The University of California at Davis is where the ‘father of the plug-in hybrid & electric vehicle, Professor Andrew Frank, first explained the potential load-leveling synergies between electric cars, the electric grid, and the electricity used at home and work. It was an inspiring vision for the 80’s, 90’s, and 00’s, and it is now actually playing out in certain communities — the City of Davis among the first.
David Phillips, Director of UC Davis Utilities, presented at the OSIsoft User Conference last month. As he describes the role of his utility today:
“Our new mission is data. We’re no longer just the campus source for energy and water. We’re now also the campus operational data center.”
Phillips runs a city-scale water, waste, and energy utility. With strong leverage on both the supply and demand sides of the meter, UC Davis Utilities is uniquely positioned to innovate energy and water operations. Compared to other public utilities, it can act fast in delivering new services that further sustainability goals. The work it is now doing in energy load disaggregation exemplifies just how UC Davis works to make the necessary connections between research, operations and public-facing mobile and web applications. It is using OSIsoft’s PI System as the platform that pulls from a geographic information system (GIS), an asset management system, an enterprise financial system for invoicing, and a SCADA system. It is the umbrella system that ties data from all these systems together and enables high-resolution analysis. It is bringing all the intellect and energy of a top-tier university engineering program to bear in getting things launched too!
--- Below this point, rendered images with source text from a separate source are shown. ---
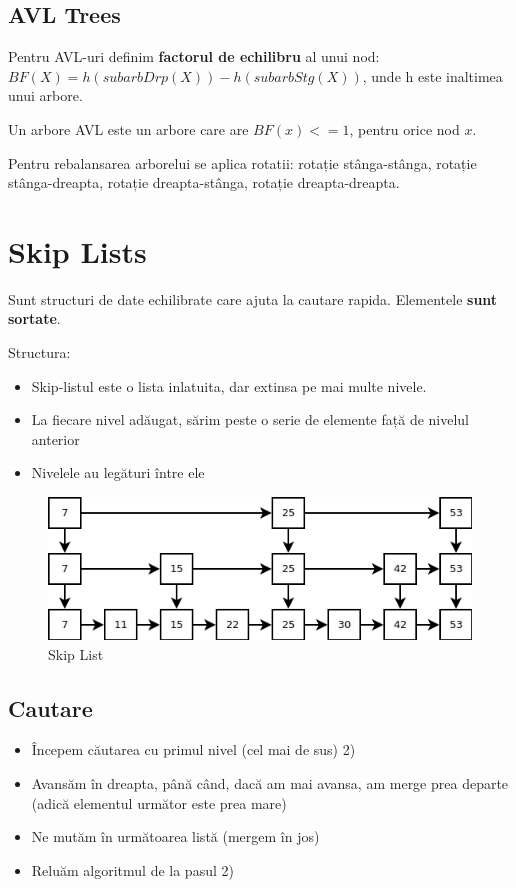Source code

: \documentclass[11pt,a4paper]{article}
\theoremstyle{definition}
\theoremstyle{plain}
\theoremstyle{remark}
\begin{document}
\subsection{AVL Trees}
Pentru AVL-uri definim \textbf{factorul de echilibru} al unui nod: $BF(X) = h(subarbDrp(X)) - h(subarbStg(X))$, unde h este inaltimea unui arbore.

Un arbore AVL este un arbore care are $BF(x) <= 1$, pentru orice nod $x$.

Pentru rebalansarea arborelui se aplica rotatii: rotație stânga-stânga, rotație stânga-dreapta, rotație dreapta-stânga, rotație dreapta-dreapta.

\section{Skip Lists}
Sunt structuri de date echilibrate care ajuta la cautare rapida. Elementele \textbf{sunt sortate}.

Structura:
\begin{itemize}
    \item Skip-listul este o lista inlatuita, dar extinsa pe mai multe nivele.
    \item La ﬁecare nivel adăugat, sărim peste o serie de elemente față de nivelul anterior
    \item Nivelele au legături între ele
\end{itemize}

\begin{figure}[H]
    \centering
    \includegraphics[width=0.75\linewidth]{skip-lists.png}
    \caption{Skip List}
    \label{fig:enter-label}
\end{figure}

\subsection*{Cautare}

\begin{itemize}
    \item Începem căutarea cu primul nivel (cel mai de sus) 2)
    \item Avansăm în dreapta, până când, dacă am mai avansa, am merge prea departe (adică elementul următor este prea mare)
    \item Ne mutăm în următoarea listă (mergem în jos)
    \item Reluăm algoritmul de la pasul 2)

\end{itemize}
\end{document}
In his presentation Phillips details an electrical meter disaggregation process that his team is piloting for greater precision in tracking and reporting energy and water consumption by municipal infrastructure systems. One use case is now looking at the energy consumption trends of a central Davis parking structure, the Gateway Garage. This site was selected for the pilot because it was essentially a city block on one meter, with a range of predictable activities contributing to consumption patterns. The single meter registered lighting, elevators, electric car charging stations and other plug loads such as the ticketing kiosks. Disaggregating the activities is a matter of subtracting known consumption amounts from the usage totals to discover the unique signature of each load. According to Phillips,
“Our goals are to create a feedback loop, providing the data insight that will lead to operating the systems better and designing them better for the future. It is trendy to put in more and more submeters. With this project, we’ve learned the information you can glean from high resolution analysis of one meter, can be more valuable than the ROI of putting in 1000 additional meters.”
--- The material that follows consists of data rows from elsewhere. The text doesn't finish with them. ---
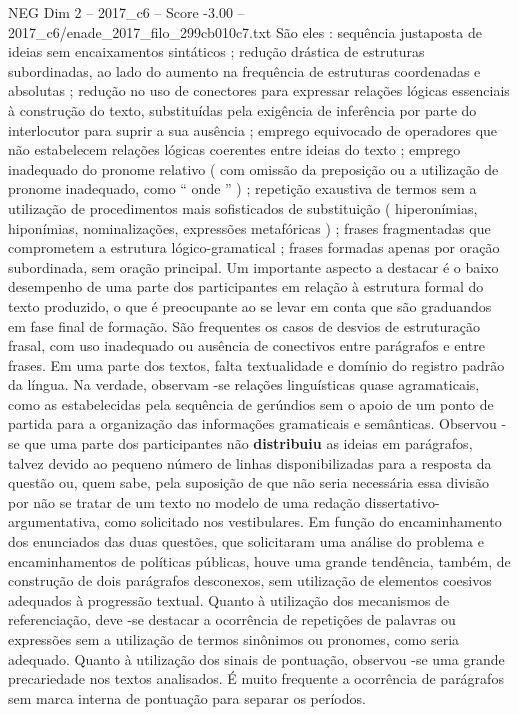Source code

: \begin{textsample}{NEG Dim 2 – 2017\_c6 – Score -3.00 – 2017\_c6/enade\_2017\_filo\_299cb010c7.txt}
São eles : sequência justaposta de ideias sem encaixamentos sintáticos ; redução drástica de estruturas subordinadas, ao lado do aumento na frequência de estruturas coordenadas e absolutas ; redução no uso de conectores para expressar relações lógicas essenciais à construção do texto, substituídas pela exigência de inferência por parte do interlocutor para suprir a sua ausência ; emprego equivocado de operadores que não estabelecem relações lógicas coerentes entre ideias do texto ; emprego inadequado do pronome relativo ( com omissão da preposição ou a utilização de pronome inadequado, como “ onde ” ) ; repetição exaustiva de termos sem a utilização de procedimentos mais sofisticados de substituição ( hiperonímias, hiponímias, nominalizações, expressões metafóricas ) ; frases fragmentadas que comprometem a estrutura lógico-gramatical ; frases formadas apenas por oração subordinada, sem oração principal.
Um importante aspecto a destacar é o baixo desempenho de uma parte dos participantes em relação à estrutura formal do texto produzido, o que é preocupante ao se levar em conta que são graduandos em fase final de formação.
São frequentes os casos de desvios de estruturação frasal, com uso inadequado ou ausência de conectivos entre parágrafos e entre frases.
Em uma parte dos textos, falta textualidade e domínio do registro padrão da língua.
Na verdade, observam -se relações linguísticas quase agramaticais, como as estabelecidas pela sequência de gerúndios sem o apoio de um ponto de partida para a organização das informações gramaticais e semânticas.
Observou -se que uma parte dos participantes não \textbf{distribuiu} as ideias em parágrafos, talvez devido ao pequeno número de linhas disponibilizadas para a resposta da questão ou, quem sabe, pela suposição de que não seria necessária essa divisão por não se tratar de um texto no modelo de uma redação dissertativo-argumentativa, como solicitado nos vestibulares.
Em função do encaminhamento dos enunciados das duas questões, que solicitaram uma análise do problema e encaminhamentos de políticas públicas, houve uma grande tendência, também, de construção de dois parágrafos desconexos, sem utilização de elementos coesivos adequados à progressão textual.
Quanto à utilização dos mecanismos de referenciação, deve -se destacar a ocorrência de repetições de palavras ou expressões sem a utilização de termos sinônimos ou pronomes, como seria adequado.
Quanto à utilização dos sinais de pontuação, observou -se uma grande precariedade nos textos analisados.
É muito frequente a ocorrência de parágrafos sem marca interna de pontuação para separar os períodos.

\end{textsample}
With PI, the frequency of data collection can be increased down to every two seconds—a big bump in resolution compared to the standard 15-minute-interval meter data. The higher data frequencies started to reveal the different data signatures to the UC Davis team of data scientists.
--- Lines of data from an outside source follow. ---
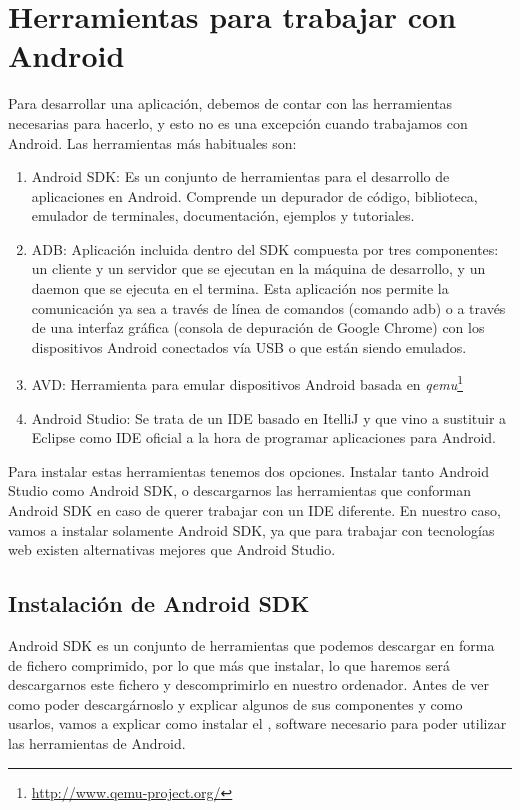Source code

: \chapter{Herramientas para trabajar con Android} \label{ch:androidTools}

Para desarrollar una aplicación, debemos de contar con las herramientas necesarias para hacerlo, y esto no es una excepción cuando trabajamos con Android. Las herramientas más habituales son:

\begin{enumerate}
  \item Android \acrfull{SDK}: Es un conjunto de herramientas para el desarrollo de aplicaciones en Android. Comprende un depurador de código, biblioteca, emulador de terminales, documentación, ejemplos y tutoriales.
  \item \acrfull{ADB}: Aplicación incluida dentro del \gls{SDK} compuesta por tres componentes: un cliente y un servidor que se ejecutan en la máquina de desarrollo, y un daemon que se ejecuta en el termina. Esta aplicación nos permite la comunicación ya sea a través de línea de comandos (comando adb) o a través de una interfaz gráfica (consola de depuración de Google Chrome) con los dispositivos Android conectados vía \gls{USB} o que están siendo emulados.
  \item \acrfull{AVD}: Herramienta para emular dispositivos Android basada en \emph{qemu}\footnote{\url{http://www.qemu-project.org/}}
  \item Android Studio: Se trata de un \gls{IDE} basado en ItelliJ y que vino a sustituir a Eclipse como \gls{IDE} oficial a la hora de programar aplicaciones para Android.
\end{enumerate}

Para instalar estas herramientas tenemos dos opciones. Instalar tanto Android Studio como Android SDK, o descargarnos las herramientas que conforman Android SDK en caso de querer trabajar con un IDE diferente. En nuestro caso, vamos a instalar solamente Android SDK, ya que para trabajar con tecnologías web existen alternativas mejores que Android Studio.

\section{Instalación de Android SDK}

Android SDK es un conjunto de herramientas que podemos descargar en forma de fichero comprimido, por lo que más que instalar, lo que haremos será descargarnos este fichero y descomprimirlo en nuestro ordenador. Antes de ver como poder descargárnoslo y explicar algunos de sus componentes y como usarlos, vamos a explicar como instalar el , software necesario para poder utilizar las herramientas de Android.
“You can write machine-learning rules to trigger alarms, if an expected data signature does not appear in the collected data,” explained Phillips. “For example, the type of power use surge that occurs when the garage elevator is used has an obvious shape. Should that signature disappear at any time during normal operation of the parking structure there could be an elevator outage, which has safety and liability implications. You want to trigger action to fix that problem without waiting for garage attendants or users to call in the need for service.”
Another use case for disaggregation was for the management of electric-car charging stations in the garage. UC Davis has eight different branded systems installed across campus, with samples of each in the Gateway Parking Structure. With the help of a Microsoft Azure Machine Learning expert and US Davis Computer Science students, a public-facing mobile app that lets electric car owners on campus know where they can find an open charger was built and a beta version deployed in a matter of weeks.
One more example of the power of this load disaggregation approach concerns the garage lighting system. With the California Lighting Technology Center on the Davis campus, UC Davis was an early adopter of high-efficiency LED lighting with built-in programmable controls. A first-generation LED induction system was installed in some areas of the Gateway Garage, along with a new-generation system that features mesh network lighting controls in other areas. One differentiator between generations is power meters integrated into LED fixtures that give visibility into status and that send notifications in the event of an outage. Phillips and his team realized that disaggregated load analysis could approximate this feature. Low or depleted power draw indicates lamp outage or near outage, and they could detect that with data collected at 2 second frequency. This was possible with PI, so they wrote machine rules to trigger an alarm message when this signature is detected.
The desired outcome of a disaggregation analyses is a set of such machine rules and apps. Once the algorithms are set, then the dissaggregation can be done automatically via machine-learning. Today the Gateway Garage project includes a web service that does the disaggregation as trained by the researcher’s first set of machine rules. “It’s about 50% right, right now,“ according to Phillips. “The future is open-sourcing the signatures for all these devices.” The goal here will be to accumulate a database of signatures that can be shared across the entire open-source community of developers interested in improving facility operations and energy efficiency.